╭─ THE DATA

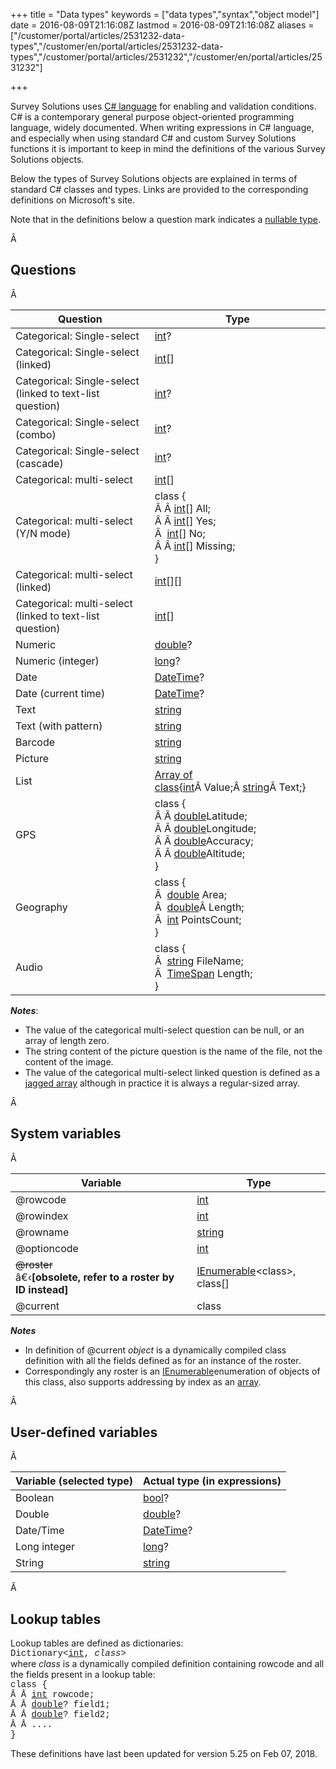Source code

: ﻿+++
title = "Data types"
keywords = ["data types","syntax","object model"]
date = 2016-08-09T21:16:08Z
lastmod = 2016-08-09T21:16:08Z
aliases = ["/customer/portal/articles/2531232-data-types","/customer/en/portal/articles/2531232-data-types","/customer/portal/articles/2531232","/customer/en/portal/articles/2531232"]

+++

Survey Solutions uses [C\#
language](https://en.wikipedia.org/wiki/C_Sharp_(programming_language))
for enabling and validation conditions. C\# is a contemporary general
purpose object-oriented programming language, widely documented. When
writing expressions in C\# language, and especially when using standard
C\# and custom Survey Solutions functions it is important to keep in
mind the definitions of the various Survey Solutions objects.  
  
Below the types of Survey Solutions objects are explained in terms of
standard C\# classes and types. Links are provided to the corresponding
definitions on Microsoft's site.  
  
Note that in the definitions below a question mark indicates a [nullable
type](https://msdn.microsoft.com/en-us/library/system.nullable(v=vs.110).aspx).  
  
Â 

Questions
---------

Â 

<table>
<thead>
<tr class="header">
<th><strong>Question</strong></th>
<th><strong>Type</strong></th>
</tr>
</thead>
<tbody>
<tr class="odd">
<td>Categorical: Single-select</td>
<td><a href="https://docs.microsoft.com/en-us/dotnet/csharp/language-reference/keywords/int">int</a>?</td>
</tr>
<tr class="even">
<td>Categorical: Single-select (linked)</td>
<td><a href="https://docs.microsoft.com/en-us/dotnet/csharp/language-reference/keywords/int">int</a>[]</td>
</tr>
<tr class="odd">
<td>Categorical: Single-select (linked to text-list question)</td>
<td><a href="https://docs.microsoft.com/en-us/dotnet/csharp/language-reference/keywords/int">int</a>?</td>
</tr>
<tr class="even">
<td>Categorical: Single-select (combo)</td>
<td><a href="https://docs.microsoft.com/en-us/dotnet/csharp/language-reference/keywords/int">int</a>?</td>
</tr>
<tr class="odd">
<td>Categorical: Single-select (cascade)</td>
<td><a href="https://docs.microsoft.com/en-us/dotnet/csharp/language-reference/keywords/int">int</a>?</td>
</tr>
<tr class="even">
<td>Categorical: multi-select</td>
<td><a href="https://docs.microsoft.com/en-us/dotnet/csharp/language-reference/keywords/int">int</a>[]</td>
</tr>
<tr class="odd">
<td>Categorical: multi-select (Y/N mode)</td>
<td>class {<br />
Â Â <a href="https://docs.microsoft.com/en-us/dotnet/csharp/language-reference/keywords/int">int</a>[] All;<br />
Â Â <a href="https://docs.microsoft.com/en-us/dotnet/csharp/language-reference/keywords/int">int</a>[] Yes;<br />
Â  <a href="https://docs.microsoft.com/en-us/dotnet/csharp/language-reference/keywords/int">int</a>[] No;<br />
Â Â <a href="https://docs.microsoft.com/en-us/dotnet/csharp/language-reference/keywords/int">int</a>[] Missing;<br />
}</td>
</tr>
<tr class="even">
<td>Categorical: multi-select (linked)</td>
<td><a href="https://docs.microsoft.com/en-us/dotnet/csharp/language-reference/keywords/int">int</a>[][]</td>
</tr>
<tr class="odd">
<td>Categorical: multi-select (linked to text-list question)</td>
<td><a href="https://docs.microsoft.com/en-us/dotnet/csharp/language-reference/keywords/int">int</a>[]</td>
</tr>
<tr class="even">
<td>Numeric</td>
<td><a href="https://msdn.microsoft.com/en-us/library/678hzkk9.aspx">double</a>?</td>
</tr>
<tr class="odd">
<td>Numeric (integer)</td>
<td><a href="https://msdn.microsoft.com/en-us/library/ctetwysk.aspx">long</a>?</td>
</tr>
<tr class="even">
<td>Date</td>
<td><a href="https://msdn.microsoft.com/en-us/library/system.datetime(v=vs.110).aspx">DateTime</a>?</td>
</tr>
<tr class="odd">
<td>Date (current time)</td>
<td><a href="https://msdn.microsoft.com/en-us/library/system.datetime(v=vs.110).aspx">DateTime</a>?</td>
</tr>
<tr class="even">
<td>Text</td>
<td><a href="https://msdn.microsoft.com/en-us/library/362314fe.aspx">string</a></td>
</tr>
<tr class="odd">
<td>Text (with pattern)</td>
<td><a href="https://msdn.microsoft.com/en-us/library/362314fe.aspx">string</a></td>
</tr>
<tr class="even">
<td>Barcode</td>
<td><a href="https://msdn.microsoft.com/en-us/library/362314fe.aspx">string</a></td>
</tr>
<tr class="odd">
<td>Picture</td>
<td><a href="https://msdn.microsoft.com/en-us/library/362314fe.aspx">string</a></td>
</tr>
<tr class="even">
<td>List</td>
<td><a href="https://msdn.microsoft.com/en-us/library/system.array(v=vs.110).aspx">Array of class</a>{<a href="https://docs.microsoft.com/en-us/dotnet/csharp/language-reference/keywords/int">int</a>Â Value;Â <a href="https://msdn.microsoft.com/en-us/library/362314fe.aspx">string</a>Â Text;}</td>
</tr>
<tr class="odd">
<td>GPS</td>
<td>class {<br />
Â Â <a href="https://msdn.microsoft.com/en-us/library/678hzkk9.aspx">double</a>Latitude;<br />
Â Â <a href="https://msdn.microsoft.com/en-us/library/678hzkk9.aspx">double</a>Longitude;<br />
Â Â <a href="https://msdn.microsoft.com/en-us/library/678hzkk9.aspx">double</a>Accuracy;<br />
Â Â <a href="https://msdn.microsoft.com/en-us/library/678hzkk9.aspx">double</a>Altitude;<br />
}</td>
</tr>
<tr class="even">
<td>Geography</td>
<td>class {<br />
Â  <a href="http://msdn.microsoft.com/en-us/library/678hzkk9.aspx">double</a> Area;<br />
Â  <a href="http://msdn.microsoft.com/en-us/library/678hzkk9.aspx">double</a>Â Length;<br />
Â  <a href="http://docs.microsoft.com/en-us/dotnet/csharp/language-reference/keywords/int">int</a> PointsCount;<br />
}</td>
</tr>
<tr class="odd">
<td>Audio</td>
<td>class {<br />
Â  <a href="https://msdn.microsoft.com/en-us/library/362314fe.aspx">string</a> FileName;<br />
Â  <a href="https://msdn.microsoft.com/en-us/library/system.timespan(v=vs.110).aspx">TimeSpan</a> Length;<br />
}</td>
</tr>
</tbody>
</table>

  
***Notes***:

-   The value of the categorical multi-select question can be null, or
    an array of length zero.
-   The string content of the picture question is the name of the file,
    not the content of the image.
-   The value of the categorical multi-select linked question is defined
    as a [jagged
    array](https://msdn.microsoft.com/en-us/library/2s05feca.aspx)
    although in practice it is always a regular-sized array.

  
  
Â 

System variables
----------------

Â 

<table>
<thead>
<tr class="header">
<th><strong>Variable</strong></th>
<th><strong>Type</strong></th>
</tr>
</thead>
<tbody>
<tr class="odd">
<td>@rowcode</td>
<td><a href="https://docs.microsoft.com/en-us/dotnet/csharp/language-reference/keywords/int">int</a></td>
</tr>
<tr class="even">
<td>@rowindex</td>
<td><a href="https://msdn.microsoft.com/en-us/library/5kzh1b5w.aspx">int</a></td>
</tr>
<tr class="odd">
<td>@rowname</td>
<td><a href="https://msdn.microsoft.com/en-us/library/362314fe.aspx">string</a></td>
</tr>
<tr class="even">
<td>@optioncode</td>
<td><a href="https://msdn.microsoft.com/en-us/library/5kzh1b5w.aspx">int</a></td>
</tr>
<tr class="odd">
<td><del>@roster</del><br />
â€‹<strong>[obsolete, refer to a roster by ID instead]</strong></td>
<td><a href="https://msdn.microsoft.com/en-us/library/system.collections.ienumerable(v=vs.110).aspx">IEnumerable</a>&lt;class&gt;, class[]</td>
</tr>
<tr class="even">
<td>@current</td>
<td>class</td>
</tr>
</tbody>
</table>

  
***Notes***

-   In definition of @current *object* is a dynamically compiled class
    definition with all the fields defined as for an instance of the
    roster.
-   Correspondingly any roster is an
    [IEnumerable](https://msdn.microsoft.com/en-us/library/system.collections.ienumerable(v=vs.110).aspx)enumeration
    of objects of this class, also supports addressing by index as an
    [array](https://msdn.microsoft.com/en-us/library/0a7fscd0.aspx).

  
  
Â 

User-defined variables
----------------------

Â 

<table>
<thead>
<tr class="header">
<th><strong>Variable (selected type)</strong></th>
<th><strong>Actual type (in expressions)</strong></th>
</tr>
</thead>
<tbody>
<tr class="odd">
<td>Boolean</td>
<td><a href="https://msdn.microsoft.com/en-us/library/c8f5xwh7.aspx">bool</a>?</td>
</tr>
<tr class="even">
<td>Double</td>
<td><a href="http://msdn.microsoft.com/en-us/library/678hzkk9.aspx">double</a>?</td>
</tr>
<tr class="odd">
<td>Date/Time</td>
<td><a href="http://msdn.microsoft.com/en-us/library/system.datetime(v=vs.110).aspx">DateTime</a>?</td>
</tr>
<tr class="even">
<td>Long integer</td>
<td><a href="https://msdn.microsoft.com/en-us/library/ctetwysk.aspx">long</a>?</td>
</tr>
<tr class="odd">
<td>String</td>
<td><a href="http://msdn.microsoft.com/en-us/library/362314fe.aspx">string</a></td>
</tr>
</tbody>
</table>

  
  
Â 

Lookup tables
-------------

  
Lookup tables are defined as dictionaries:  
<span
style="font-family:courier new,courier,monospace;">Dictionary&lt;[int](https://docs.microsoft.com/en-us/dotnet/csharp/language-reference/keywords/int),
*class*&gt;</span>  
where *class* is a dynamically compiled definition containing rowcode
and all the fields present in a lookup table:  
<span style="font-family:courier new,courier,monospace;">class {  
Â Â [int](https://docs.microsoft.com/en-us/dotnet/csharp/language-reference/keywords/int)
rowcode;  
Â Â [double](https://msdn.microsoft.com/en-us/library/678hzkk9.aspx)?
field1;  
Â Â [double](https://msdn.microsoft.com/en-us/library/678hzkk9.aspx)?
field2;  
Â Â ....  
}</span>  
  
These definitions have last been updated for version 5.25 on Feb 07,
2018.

╰─
╭─ THE DATA

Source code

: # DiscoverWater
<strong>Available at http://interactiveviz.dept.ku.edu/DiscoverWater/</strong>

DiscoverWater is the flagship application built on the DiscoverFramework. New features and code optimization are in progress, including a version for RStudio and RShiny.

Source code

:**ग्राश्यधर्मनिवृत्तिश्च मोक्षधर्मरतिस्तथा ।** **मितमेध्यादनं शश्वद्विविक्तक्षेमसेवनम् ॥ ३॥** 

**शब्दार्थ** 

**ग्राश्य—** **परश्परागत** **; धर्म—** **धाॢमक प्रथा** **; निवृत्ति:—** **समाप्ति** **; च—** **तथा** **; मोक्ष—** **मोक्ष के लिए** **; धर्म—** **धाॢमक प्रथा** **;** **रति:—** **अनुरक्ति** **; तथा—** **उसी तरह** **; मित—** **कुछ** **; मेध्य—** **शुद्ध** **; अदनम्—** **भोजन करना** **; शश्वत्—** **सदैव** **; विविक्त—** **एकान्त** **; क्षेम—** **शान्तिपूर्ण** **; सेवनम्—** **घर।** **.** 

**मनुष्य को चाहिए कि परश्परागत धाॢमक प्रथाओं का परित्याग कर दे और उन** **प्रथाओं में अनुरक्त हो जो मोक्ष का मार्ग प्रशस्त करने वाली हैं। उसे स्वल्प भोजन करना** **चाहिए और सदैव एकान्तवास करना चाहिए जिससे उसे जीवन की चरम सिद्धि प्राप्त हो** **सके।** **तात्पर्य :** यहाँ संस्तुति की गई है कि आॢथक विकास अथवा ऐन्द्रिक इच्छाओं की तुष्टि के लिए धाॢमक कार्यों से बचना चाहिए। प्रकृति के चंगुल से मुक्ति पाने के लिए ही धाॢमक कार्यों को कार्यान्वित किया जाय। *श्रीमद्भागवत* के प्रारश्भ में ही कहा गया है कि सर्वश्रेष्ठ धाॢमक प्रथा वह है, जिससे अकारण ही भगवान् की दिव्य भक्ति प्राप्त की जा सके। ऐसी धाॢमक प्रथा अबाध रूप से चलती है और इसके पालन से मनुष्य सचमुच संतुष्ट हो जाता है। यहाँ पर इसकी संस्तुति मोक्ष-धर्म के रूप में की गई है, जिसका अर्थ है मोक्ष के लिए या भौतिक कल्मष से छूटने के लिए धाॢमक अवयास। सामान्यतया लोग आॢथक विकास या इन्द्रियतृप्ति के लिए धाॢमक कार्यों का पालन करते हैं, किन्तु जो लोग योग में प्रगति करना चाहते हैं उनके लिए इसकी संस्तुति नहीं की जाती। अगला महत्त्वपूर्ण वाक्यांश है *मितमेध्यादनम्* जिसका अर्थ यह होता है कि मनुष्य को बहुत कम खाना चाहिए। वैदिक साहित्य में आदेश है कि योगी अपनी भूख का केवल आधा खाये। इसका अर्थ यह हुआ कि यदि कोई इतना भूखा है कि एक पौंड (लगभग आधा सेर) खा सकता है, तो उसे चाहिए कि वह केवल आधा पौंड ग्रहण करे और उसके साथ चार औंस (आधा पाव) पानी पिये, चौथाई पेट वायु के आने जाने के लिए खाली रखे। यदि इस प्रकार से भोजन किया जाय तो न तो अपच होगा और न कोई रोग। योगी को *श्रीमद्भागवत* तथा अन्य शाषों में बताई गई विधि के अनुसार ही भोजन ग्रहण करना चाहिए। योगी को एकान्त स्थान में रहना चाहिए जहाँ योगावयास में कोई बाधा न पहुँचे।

╰─

**WHAT IS BEING ASKED**: Would you retype the lines above from the one with "<td>Categorical: multi-select (Y/N mode)</td>" down to the one with "<td>Numeric</td>", word for word, both ends included and no other lines?

**SOLVED PROBLEM**:
<td>Categorical: multi-select (Y/N mode)</td>
<td>class {<br />
Â Â <a href="https://docs.microsoft.com/en-us/dotnet/csharp/language-reference/keywords/int">int</a>[] All;<br />
Â Â <a href="https://docs.microsoft.com/en-us/dotnet/csharp/language-reference/keywords/int">int</a>[] Yes;<br />
Â  <a href="https://docs.microsoft.com/en-us/dotnet/csharp/language-reference/keywords/int">int</a>[] No;<br />
Â Â <a href="https://docs.microsoft.com/en-us/dotnet/csharp/language-reference/keywords/int">int</a>[] Missing;<br />
}</td>
</tr>
<tr class="even">
<td>Categorical: multi-select (linked)</td>
<td><a href="https://docs.microsoft.com/en-us/dotnet/csharp/language-reference/keywords/int">int</a>[][]</td>
</tr>
<tr class="odd">
<td>Categorical: multi-select (linked to text-list question)</td>
<td><a href="https://docs.microsoft.com/en-us/dotnet/csharp/language-reference/keywords/int">int</a>[]</td>
</tr>
<tr class="even">
<td>Numeric</td>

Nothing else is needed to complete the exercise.